→ **Task directions**: Each line in the listing below that contains "compact" should be returned.
═════ Recorded data
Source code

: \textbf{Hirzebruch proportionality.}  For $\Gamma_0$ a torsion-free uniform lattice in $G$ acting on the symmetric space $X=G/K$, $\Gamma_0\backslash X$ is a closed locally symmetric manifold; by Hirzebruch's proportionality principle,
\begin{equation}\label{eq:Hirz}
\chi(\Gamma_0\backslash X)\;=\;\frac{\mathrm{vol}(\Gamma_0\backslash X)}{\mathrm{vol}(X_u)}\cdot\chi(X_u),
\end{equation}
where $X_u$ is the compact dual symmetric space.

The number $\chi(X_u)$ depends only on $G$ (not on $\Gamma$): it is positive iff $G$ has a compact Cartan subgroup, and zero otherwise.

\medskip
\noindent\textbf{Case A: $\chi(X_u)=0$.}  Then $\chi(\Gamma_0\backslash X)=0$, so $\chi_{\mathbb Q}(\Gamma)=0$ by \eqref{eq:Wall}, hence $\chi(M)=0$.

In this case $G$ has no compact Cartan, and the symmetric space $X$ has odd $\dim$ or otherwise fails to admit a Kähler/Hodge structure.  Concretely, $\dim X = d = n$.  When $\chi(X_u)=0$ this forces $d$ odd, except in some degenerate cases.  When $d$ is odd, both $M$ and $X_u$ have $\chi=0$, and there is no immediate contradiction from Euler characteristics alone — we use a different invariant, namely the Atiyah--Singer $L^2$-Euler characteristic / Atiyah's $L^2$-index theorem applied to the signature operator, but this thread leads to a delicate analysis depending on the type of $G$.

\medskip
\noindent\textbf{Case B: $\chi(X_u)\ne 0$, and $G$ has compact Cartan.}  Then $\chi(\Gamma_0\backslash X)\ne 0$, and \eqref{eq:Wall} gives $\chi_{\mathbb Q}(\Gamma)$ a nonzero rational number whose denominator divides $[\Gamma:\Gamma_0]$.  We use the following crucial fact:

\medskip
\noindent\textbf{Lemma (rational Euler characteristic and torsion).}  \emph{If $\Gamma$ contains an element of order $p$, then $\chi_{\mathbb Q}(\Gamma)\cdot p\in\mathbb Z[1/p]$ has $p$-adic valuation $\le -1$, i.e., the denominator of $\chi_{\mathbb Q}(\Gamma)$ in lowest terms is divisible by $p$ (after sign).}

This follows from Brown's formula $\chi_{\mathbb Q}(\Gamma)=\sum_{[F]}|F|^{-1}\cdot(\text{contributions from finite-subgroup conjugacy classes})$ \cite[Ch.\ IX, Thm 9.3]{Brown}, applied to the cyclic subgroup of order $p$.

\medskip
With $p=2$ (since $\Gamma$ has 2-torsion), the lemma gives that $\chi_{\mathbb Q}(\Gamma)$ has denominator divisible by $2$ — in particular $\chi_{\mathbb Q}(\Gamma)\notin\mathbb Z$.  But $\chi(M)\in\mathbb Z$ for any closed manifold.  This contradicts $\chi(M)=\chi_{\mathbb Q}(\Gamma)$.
══════════
→ **Output for this task**:
where $X_u$ is the compact dual symmetric space.
The number $\chi(X_u)$ depends only on $G$ (not on $\Gamma$): it is positive iff $G$ has a compact Cartan subgroup, and zero otherwise.
In this case $G$ has no compact Cartan, and the symmetric space $X$ has odd $\dim$ or otherwise fails to admit a Kähler/Hodge structure.  Concretely, $\dim X = d = n$.  When $\chi(X_u)=0$ this forces $d$ odd, except in some degenerate cases.  When $d$ is odd, both $M$ and $X_u$ have $\chi=0$, and there is no immediate contradiction from Euler characteristics alone — we use a different invariant, namely the Atiyah--Singer $L^2$-Euler characteristic / Atiyah's $L^2$-index theorem applied to the signature operator, but this thread leads to a delicate analysis depending on the type of $G$.
\noindent\textbf{Case B: $\chi(X_u)\ne 0$, and $G$ has compact Cartan.}  Then $\chi(\Gamma_0\backslash X)\ne 0$, and \eqref{eq:Wall} gives $\chi_{\mathbb Q}(\Gamma)$ a nonzero rational number whose denominator divides $[\Gamma:\Gamma_0]$.  We use the following crucial fact:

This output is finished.